------ Data section ------

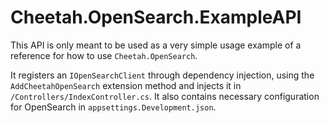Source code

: ﻿# Cheetah.OpenSearch.ExampleAPI

This API is only meant to be used as a very simple usage example of a reference for how to use `Cheetah.OpenSearch`.

It registers an `IOpenSearchClient` through dependency injection, using the `AddCheetahOpenSearch` extension method and injects it in `/Controllers/IndexController.cs`.
It also contains necessary configuration for OpenSearch in `appsettings.Development.json`.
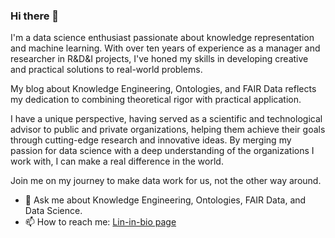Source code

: ### Hi there 👋

I'm a data science enthusiast passionate about knowledge representation and machine learning. With over ten years of experience as a manager and researcher in R&D&I projects, I've honed my skills in developing creative and practical solutions to real-world problems.

My blog about Knowledge Engineering, Ontologies, and FAIR Data reflects my dedication to combining theoretical rigor with practical application.

I have a unique perspective, having served as a scientific and technological advisor to public and private organizations, helping them achieve their goals through cutting-edge research and innovative ideas. By merging my passion for data science with a deep understanding of the organizations I work with, I can make a real difference in the world.

Join me on my journey to make data work for us, not the other way around.

- 💬 Ask me about Knowledge Engineering, Ontologies, FAIR Data, and Data Science.
- 📫 How to reach me: [Lin-in-bio page](http://bit.ly/m/ereynrs)

<!--
**ereynrs/ereynrs** is a ✨ _special_ ✨ repository because its `README.md` (this file) appears on your GitHub profile.

Here are some ideas to get you started:

- 🔭 I’m currently working on ...
- 🌱 I’m currently learning ...
- 👯 I’m looking to collaborate on ...
- 🤔 I’m looking for help with ...
- 💬 Ask me about ...
- 📫 How to reach me: ...
- 😄 Pronouns: ...
- ⚡ Fun fact: ...
-->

------

__Problem to work on__
Search the records above for the string "reach". Copy every line that contains it.

__Response__
- 📫 How to reach me: [Lin-in-bio page](http://bit.ly/m/ereynrs)
- 📫 How to reach me: ...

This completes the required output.